The General Appliance Corporation (GAC), specializing on manufacturing various kinds of home appliances. The GAC was decentralized and it divided into 4 main product divisions, 4 manufacturing divisions as well as 6 staff offices. GAC manufactured few component parts and usually bought them from outside vendors. Transfer prices of the parts were negotiated between departments based on outside suppliers’ price. While the purchasing staff had the power to settle disputes when there was a disagreement. This management style and method created various problems within the company because the lack of communication, coordination, and motivation. Besides, departments have less power and authority on resources allocation and there was extensive measurement in the company. As a result, GAC has to refine its transfer rules, setting guidelines to avoid disputes between divisions and outside vendors.
Issues and Analysis
Issue #1 “Stove top Problem”:
When the chrome products division sold a chrome plated unit that fitted on the top of the stove. Due to various complaints from customers, chrome products division to refine products leading an increase the cost of the stove top ($10) by a dollar. 90 cents less than outside supplier (manufacturing costs are deemed to have increased by 80 cents). (Quality; communication; transfer prices
Resolution: Engineer department said the costs were reasonable and quality control said the quality improved and better than previously supplied.

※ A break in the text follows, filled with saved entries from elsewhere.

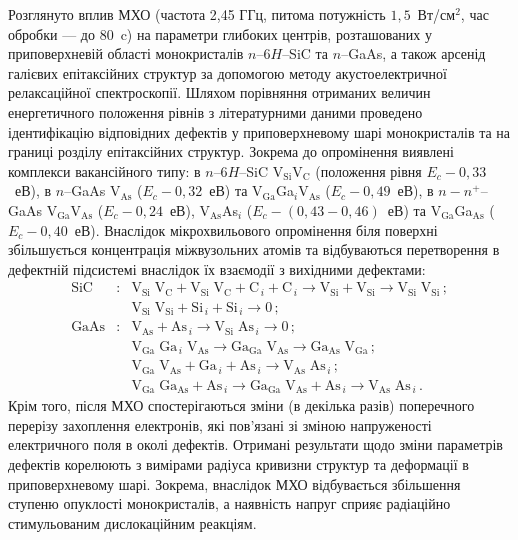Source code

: Розглянуто вплив МХО (частота 2,45 ГГц, питома потужність  $1,5$~Вт/см$^2$, час обробки --- до 80~c) на параметри глибоких центрів, розташованих у приповерхневій області монокристалів $n$--6$H$--SiC та $n$--GaAs, а також арсенід галієвих епітаксійних структур за допомогою методу акустоелектричної релаксаційної спектроскопії.
Шляхом порівняння отриманих величин енергетичного положення рівнів з літературними даними проведено ідентифікацію відповідних дефектів у приповерхневому шарі монокристалів та на границі розділу епітаксійних структур.
Зокрема до опромінення виявлені комплекси вакансійного типу:
в $n$--6$H$--SiC V$_\text{Si}$V$_\text{C}$ (положення рівня $E_c-0,33$~еВ),
в $n$--GaAs V$_\text{As}$ ($E_c-0,32$~еВ) та V$_\text{Ga}$Ga$_i$V$_\text{As}$ ($E_c-0,49$~еВ),
в $n-n^+$--GaAs V$_\text{Ga}$V$_\text{As}$ ($E_c-0,24$~еВ), V$_\text{As}$As$_i$ ($E_c-(0,43-0,46)$~еВ) та V$_\text{Ga}$Ga$_\text{As}$ ($E_c-0,40$~еВ).
Внаслідок мікрохвильового опромінення біля поверхні збільшується концентрація міжвузольних атомів та відбуваються перетворення в дефектній
підсистемі внаслідок їх взаємодії з вихідними дефектами:
\begin{eqnarray*}
  \text{SiC}&:&\text{V}_\text{Si}\;\text{V}_\text{C}+\text{V}_\text{Si}\;\text{V}_\text{C}+\text{C}_{\,i}+ \text{C}_{\,i} \rightarrow \text{V}_\text{Si}+ \text{V}_\text{Si}\rightarrow \text{V}_\text{Si}\;\text{V}_\text{Si}\,;\\
  &&\text{V}_\text{Si}\;\text{V}_\text{Si}+\text{Si}_{\,i}+ \text{Si}_{\,i} \rightarrow 0\,;\\
  \text{GaAs}&:&\text{V}_\text{As}+ \text{As}_{\,i} \rightarrow\text{V}_\text{Si}\;\text{As}_{\,i} \rightarrow 0\,;\\
   &&  \text{V}_\text{Ga}\;\text{Ga}_{\,i}\;\text{V}_\text{As}\rightarrow \text{Ga}_\text{Ga}\;\text{V}_\text{As}
  \rightarrow \text{Ga}_\text{As}\;\text{V}_\text{Ga} \,;\\
  &&\text{V}_\text{Ga}\;\text{V}_\text{As}+\text{Ga}_{\,i}+\text{As}_{\,i} \rightarrow \text{V}_\text{As}\;\text{As}_{\,i}\,;\\
  &&  \text{V}_\text{Ga}\;\text{Ga}_\text{As}+\text{As}_{\,i} \rightarrow
  \text{Ga}_\text{Ga}\;\text{V}_\text{As}+\text{As}_{\,i} \rightarrow
  \text{V}_\text{As}\;\text{As}_{\,i}\,.
\end{eqnarray*}
Крім того, після МХО спостерігаються зміни (в декілька разів) поперечного перерізу захоплення електронів,
які пов'язані зі зміною напруженості електричного поля в околі дефектів.
Отримані результати щодо зміни параметрів дефектів корелюють з вимірами радіуса кривизни структур та деформації в приповерхневому шарі.
Зокрема, внаслідок МХО відбувається збільшення ступеню опуклості монокристалів, а наявність напруг сприяє радіаційно стимульованим дислокаційним реакціям.



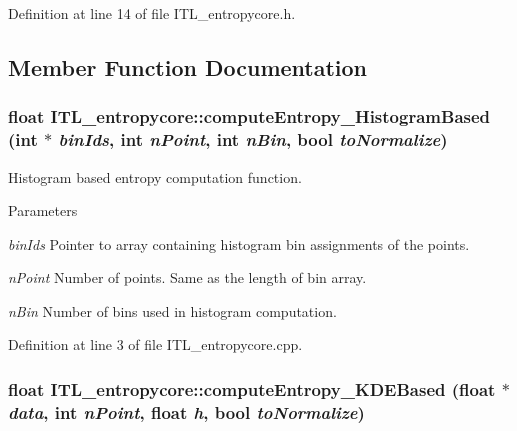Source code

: Definition at line 14 of file ITL\_\-entropycore.h.



\subsection{Member Function Documentation}
\hypertarget{classITL__entropycore_afd605a02922df607f43d0b1ec3248e7d}{
\subsubsection[{computeEntropy\_\-HistogramBased}]{\setlength{\rightskip}{0pt plus 5cm}float ITL\_\-entropycore::computeEntropy\_\-HistogramBased (int $\ast$ {\em binIds}, \/  int {\em nPoint}, \/  int {\em nBin}, \/  bool {\em toNormalize})}}
\label{classITL__entropycore_afd605a02922df607f43d0b1ec3248e7d}


Histogram based entropy computation function. 


\begin{DoxyParams}{Parameters}
\item[{\em binIds}]Pointer to array containing histogram bin assignments of the points. \item[{\em nPoint}]Number of points. Same as the length of bin array. \item[{\em nBin}]Number of bins used in histogram computation. \end{DoxyParams}


Definition at line 3 of file ITL\_\-entropycore.cpp.

\hypertarget{classITL__entropycore_a44a6bc62c22f739825a4b7dcf10ab43a}{
\subsubsection[{computeEntropy\_\-KDEBased}]{\setlength{\rightskip}{0pt plus 5cm}float ITL\_\-entropycore::computeEntropy\_\-KDEBased (float $\ast$ {\em data}, \/  int {\em nPoint}, \/  float {\em h}, \/  bool {\em toNormalize})}}
\label{classITL__entropycore_a44a6bc62c22f739825a4b7dcf10ab43a}


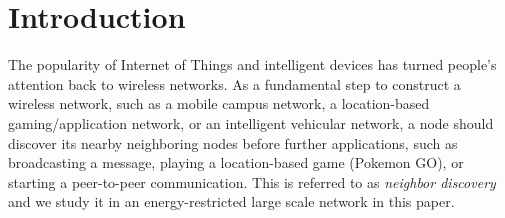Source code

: \section{Introduction}








The popularity of Internet of Things and intelligent devices has turned people's attention back to wireless networks\cite{XX}. As a fundamental step to construct a wireless network, such as a mobile campus network, a location-based gaming/application network, or an intelligent vehicular network, a node should discover its nearby neighboring nodes before further applications, such as broadcasting a message, playing a location-based game (Pokemon GO), or starting a peer-to-peer communication. This is referred to as \emph{neighbor discovery} and we study it in an energy-restricted large scale network in this paper.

Issue #2 “thermostatic control problem”
Refrigeration Division initially used 25% of their Thermostatic Control Unit produced from Electric Motor Division internally. All remaining unites are purchased from Monsoon Controls Corp in 1985. It increased to 100% produced internally by 1988. After Monsoon Controls proposed a price of $2.15/unit, electric motor division refuses to drop its price lower than $2.40 to all products divisions.